> **Work item**: From the line containing "- Only submit" down to the final entry below, restate each line word for word.
** Opening Provided records block **
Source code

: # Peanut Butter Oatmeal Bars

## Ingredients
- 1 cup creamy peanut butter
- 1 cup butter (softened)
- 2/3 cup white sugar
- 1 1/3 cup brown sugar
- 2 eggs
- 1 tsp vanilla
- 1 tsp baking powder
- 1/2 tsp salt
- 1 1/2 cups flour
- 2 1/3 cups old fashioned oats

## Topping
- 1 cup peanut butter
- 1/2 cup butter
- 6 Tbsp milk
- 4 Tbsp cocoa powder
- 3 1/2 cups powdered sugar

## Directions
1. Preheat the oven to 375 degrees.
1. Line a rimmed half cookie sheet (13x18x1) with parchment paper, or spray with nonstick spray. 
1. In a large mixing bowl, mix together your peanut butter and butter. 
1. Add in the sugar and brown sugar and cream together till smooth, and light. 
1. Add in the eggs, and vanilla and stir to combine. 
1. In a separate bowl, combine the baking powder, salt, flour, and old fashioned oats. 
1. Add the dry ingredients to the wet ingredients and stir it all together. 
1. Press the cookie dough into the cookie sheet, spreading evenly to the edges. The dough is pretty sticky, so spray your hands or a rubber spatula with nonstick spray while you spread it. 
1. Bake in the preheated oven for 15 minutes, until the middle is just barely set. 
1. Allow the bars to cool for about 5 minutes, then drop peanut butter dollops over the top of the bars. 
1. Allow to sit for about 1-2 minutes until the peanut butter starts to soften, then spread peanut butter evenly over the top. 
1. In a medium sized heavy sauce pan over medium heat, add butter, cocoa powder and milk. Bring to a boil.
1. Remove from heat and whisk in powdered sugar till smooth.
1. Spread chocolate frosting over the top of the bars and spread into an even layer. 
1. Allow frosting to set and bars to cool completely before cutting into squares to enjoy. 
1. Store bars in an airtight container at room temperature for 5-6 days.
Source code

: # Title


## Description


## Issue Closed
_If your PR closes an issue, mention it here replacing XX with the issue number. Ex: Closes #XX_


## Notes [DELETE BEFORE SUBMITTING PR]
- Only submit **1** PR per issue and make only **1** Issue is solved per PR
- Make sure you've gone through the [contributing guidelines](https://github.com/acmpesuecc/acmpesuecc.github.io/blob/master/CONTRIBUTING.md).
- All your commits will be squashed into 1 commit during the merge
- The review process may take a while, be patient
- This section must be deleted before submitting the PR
** Closing Provided records block **
> **Exercise solution**:
- Only submit **1** PR per issue and make only **1** Issue is solved per PR
- Make sure you've gone through the [contributing guidelines](https://github.com/acmpesuecc/acmpesuecc.github.io/blob/master/CONTRIBUTING.md).
- All your commits will be squashed into 1 commit during the merge
- The review process may take a while, be patient
- This section must be deleted before submitting the PR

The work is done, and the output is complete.